> [WORK TO COMPLETE] From the records, pick out and copy each line containing "nodemon".

> [GIVEN ENTRIES]
================================

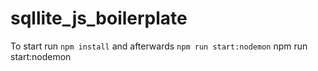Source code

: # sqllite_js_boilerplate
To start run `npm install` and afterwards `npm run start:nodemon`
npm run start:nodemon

================================

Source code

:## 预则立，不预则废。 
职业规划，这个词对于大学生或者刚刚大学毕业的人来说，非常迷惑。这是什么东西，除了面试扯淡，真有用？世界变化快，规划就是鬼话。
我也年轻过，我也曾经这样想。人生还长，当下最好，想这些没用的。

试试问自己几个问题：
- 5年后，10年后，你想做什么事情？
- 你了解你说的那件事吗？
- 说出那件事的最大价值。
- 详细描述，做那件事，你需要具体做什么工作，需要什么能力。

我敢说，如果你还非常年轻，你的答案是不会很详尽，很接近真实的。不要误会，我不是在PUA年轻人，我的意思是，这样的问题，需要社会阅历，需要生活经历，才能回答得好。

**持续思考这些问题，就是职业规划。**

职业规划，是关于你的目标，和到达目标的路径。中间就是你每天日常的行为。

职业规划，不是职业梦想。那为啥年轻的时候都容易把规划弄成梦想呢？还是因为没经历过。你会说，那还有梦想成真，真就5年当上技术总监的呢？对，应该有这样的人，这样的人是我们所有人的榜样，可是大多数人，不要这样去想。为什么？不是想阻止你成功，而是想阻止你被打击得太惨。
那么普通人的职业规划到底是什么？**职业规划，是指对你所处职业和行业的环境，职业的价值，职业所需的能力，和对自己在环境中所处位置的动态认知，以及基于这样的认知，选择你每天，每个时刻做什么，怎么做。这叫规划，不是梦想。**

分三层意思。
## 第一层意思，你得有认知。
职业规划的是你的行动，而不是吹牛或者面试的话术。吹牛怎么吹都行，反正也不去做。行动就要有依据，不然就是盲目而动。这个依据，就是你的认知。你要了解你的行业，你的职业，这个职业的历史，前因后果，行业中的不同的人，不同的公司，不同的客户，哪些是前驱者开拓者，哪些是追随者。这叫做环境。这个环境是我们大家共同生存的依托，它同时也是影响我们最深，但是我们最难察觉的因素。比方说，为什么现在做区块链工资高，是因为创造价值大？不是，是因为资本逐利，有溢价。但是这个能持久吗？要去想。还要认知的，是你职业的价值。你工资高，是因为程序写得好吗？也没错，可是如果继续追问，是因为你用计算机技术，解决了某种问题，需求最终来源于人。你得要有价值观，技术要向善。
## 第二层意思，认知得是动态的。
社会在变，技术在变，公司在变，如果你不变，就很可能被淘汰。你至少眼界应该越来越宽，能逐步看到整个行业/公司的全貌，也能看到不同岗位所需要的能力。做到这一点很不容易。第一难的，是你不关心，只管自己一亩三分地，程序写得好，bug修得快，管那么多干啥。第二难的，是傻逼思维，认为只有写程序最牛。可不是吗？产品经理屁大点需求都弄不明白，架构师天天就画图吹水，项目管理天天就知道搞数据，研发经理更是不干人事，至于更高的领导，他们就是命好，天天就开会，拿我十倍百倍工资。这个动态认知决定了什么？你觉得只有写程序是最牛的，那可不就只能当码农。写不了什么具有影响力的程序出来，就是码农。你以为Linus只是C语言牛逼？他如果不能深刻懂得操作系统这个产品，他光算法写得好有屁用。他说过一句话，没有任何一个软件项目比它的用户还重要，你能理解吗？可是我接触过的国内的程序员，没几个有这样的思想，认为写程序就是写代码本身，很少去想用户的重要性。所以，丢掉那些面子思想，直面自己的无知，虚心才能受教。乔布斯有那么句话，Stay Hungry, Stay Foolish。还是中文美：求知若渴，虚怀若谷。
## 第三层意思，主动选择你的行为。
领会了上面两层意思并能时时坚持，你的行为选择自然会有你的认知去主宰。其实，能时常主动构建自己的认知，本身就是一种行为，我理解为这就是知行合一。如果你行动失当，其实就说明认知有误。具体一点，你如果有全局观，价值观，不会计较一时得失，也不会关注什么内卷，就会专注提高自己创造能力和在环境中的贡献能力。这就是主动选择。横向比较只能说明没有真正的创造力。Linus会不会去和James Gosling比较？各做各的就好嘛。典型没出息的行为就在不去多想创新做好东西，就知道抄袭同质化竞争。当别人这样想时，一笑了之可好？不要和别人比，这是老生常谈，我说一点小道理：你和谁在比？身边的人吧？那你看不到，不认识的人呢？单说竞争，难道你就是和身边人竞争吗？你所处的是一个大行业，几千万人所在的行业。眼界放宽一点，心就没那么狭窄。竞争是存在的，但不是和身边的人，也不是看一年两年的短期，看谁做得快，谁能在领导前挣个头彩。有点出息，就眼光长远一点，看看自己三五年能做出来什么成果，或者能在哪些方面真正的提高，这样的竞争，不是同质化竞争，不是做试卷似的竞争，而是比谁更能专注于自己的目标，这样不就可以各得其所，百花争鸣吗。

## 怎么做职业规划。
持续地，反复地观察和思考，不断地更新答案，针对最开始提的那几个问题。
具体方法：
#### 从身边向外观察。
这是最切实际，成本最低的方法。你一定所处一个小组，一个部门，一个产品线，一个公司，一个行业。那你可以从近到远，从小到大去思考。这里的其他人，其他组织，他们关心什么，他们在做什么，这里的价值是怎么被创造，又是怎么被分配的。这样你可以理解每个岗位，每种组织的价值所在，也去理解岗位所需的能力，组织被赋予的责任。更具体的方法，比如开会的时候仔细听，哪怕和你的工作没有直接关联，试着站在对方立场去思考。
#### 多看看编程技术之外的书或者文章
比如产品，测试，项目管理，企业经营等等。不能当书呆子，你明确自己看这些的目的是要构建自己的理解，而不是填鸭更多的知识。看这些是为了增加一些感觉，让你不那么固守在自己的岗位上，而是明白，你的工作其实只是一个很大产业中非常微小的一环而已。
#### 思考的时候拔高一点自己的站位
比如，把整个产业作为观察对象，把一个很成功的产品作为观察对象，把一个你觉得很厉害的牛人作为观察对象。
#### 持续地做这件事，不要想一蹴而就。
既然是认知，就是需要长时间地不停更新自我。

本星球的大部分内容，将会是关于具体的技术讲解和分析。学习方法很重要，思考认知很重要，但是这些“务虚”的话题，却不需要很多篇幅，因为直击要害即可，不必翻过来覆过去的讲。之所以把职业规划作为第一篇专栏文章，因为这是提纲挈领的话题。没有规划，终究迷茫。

================================

> [RESULT OF THIS TASK]
To start run `npm install` and afterwards `npm run start:nodemon`
npm run start:nodemon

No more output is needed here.